The men, also, aren't much of a group. Finn's a would-be rapist, and Duncan's an asshole. Carillon comes off okay, but he spends so much time offstage that he's something of a cypher. His motivations are never clear. The one man who comes off best in the story is the evil priest, who's a gentleman in his two encounters with Alix, showing no sexual interest in her whatsoever.
Oh, and the concept of the special guardian group with their telepathic animals, once mighty but now fallen into disrepute, to be saved by a woman who comes from outside the group but can communicate with all their beasts . . . does that sound familiar?

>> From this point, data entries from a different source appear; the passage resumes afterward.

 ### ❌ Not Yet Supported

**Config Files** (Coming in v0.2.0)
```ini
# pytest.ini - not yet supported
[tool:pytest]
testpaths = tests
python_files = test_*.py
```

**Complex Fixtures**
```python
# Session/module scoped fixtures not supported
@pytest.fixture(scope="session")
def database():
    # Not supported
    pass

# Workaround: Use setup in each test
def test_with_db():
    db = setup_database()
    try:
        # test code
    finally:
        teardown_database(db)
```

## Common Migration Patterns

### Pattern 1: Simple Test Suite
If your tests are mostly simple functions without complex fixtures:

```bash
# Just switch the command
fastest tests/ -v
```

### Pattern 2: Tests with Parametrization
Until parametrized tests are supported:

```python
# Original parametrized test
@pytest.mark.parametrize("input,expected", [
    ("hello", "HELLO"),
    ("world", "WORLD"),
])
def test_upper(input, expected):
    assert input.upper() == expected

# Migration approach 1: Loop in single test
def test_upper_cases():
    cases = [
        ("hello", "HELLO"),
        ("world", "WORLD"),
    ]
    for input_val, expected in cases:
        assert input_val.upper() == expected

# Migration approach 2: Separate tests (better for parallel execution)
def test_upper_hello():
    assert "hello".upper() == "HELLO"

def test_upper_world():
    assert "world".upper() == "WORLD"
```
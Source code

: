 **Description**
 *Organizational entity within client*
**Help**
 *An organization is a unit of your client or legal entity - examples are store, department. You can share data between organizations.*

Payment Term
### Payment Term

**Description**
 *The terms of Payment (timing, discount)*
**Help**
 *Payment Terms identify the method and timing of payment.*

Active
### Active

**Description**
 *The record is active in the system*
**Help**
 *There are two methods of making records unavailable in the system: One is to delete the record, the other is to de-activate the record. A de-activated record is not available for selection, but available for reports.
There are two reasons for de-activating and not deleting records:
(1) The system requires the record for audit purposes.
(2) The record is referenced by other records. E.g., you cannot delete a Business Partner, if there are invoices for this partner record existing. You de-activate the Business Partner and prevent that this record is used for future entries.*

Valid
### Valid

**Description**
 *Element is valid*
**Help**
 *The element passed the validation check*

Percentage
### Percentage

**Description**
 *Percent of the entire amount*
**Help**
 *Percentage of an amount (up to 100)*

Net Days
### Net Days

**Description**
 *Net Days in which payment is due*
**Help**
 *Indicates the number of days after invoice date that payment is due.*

Right, it's Dragonriders redux, yet again. Proof, if any were needed, that any bad idea can be made worse.
The Wild Wood by Charles deLint.
DeLint is one of my favourite writers, and has been for about twenty years. One of the first things I did when I got onto the Internet was to join a mailing list for fans of his work. I can't say he changed my life, or anything like that, but a lot of the writing I do these days is in a field inspired by him . . .
So it really bothers me to find one of his books as unappealing as this one.
This is, by the way, a reprint of a book from ten years ago. One can see some of deLint's later influences coming into play, such as a trip to Tucson and a growing appreciation of the desert landscape.
Eithnie is a painter, living alone in a cabin in the woods, somewhere in Northern Canada--Ontario, I assume, but it could be Quebec. This being a deLint book, she sees Faeries in the woods. There seems to be something they want from her, but she can't figure out what. Plus, she has to deal with her growing attraction to a neighbour, plus a visit from her lively but slutty cousin.
She eventually figures out that what they want her to do: put aside the trauma of her miscarriage, and concieve a child to be their new queen.
Now, I'm not down on motherhood (though, mind you, I'm not real fond of either baseball or apple pie). I mean, most of us had mothers, and I'm sure those of you who didn't are equally fond of your test-tubes, assembly lines, and sculpting sorcerors. But when I'm reading fantasy, I don't want Motherhood to be any character's sole contribution to the plot, never mind the hero's, any more than I would want Fatherhood to be all the male characters supply.
I dunno if I'm getting this through to you; why I was so disappointed with both these books. Maybe I'm just too much of a feminist?
The Jesus Puzzle by Earl Doherty.
This book examines the contemporary evidence for the existence of Jesus and finds that there is less of it than you might have thought. Well, I found it illuminating.